→ About this exercise: Exactly the lines below from the one with "in one record." up to and including the one with "was latched for" make up the answer, with nothing else added.

-=-=-=-=-

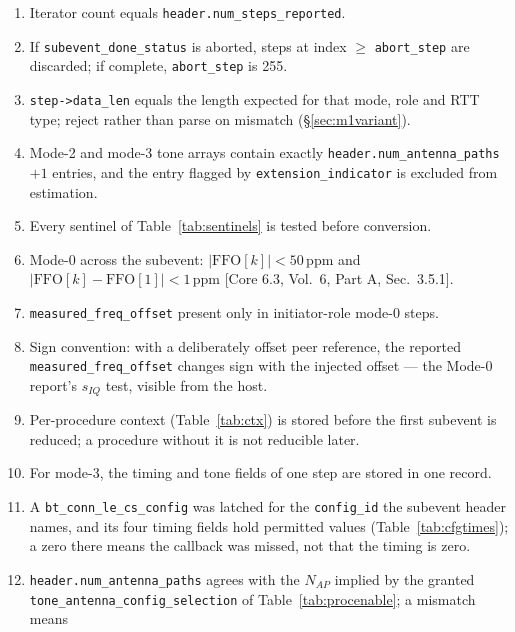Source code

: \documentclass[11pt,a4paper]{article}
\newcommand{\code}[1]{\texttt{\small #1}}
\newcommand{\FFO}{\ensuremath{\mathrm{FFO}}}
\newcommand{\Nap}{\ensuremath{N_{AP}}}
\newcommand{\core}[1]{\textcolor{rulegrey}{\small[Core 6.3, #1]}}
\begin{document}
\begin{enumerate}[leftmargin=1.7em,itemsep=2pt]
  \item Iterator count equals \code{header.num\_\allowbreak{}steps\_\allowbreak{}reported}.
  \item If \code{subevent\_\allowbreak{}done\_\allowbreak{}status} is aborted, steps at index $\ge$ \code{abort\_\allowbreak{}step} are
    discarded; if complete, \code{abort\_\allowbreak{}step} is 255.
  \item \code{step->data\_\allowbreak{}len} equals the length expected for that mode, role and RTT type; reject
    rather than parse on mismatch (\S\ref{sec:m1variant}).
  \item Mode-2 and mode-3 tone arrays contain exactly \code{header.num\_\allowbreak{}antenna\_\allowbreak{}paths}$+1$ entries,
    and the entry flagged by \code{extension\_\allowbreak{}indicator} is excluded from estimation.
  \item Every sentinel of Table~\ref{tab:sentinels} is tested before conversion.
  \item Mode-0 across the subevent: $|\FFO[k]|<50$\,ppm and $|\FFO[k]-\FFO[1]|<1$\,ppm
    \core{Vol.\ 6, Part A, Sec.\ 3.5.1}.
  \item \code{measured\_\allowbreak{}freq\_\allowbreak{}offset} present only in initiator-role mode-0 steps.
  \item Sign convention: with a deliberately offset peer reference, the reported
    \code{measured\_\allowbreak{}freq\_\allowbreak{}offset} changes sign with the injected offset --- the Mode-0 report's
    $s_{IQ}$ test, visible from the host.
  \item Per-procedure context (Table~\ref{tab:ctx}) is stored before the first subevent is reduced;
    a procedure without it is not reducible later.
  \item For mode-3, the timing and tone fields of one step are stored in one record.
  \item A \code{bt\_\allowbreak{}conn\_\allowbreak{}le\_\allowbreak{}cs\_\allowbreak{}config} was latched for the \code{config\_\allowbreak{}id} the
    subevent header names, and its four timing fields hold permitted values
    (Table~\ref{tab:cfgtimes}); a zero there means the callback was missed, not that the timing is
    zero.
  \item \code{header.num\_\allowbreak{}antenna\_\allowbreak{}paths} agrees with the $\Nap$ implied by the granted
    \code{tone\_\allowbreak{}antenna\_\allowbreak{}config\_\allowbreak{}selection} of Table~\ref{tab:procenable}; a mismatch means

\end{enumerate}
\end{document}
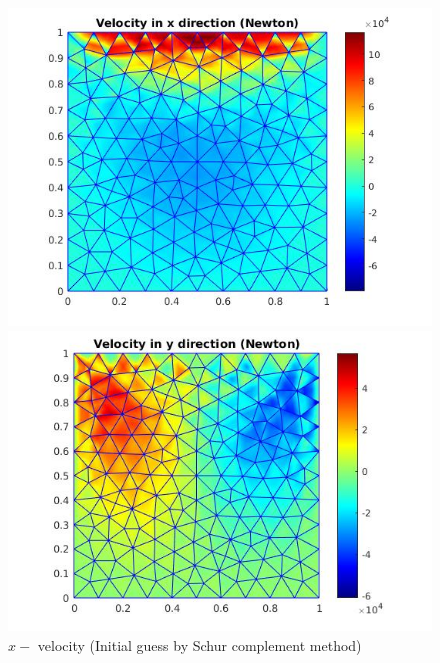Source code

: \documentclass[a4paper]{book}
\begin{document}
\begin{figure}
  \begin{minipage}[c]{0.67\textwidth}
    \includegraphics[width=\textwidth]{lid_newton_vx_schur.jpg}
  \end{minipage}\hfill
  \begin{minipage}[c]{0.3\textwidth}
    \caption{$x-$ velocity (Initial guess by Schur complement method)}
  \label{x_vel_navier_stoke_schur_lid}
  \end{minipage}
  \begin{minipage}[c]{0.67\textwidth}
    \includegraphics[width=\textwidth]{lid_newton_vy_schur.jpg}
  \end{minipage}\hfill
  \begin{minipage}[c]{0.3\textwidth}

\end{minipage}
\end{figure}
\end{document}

-=-=-=-=-

→ Completed exercise:
  \item For mode-3, the timing and tone fields of one step are stored in one record.
  \item A \code{bt\_\allowbreak{}conn\_\allowbreak{}le\_\allowbreak{}cs\_\allowbreak{}config} was latched for the \code{config\_\allowbreak{}id} the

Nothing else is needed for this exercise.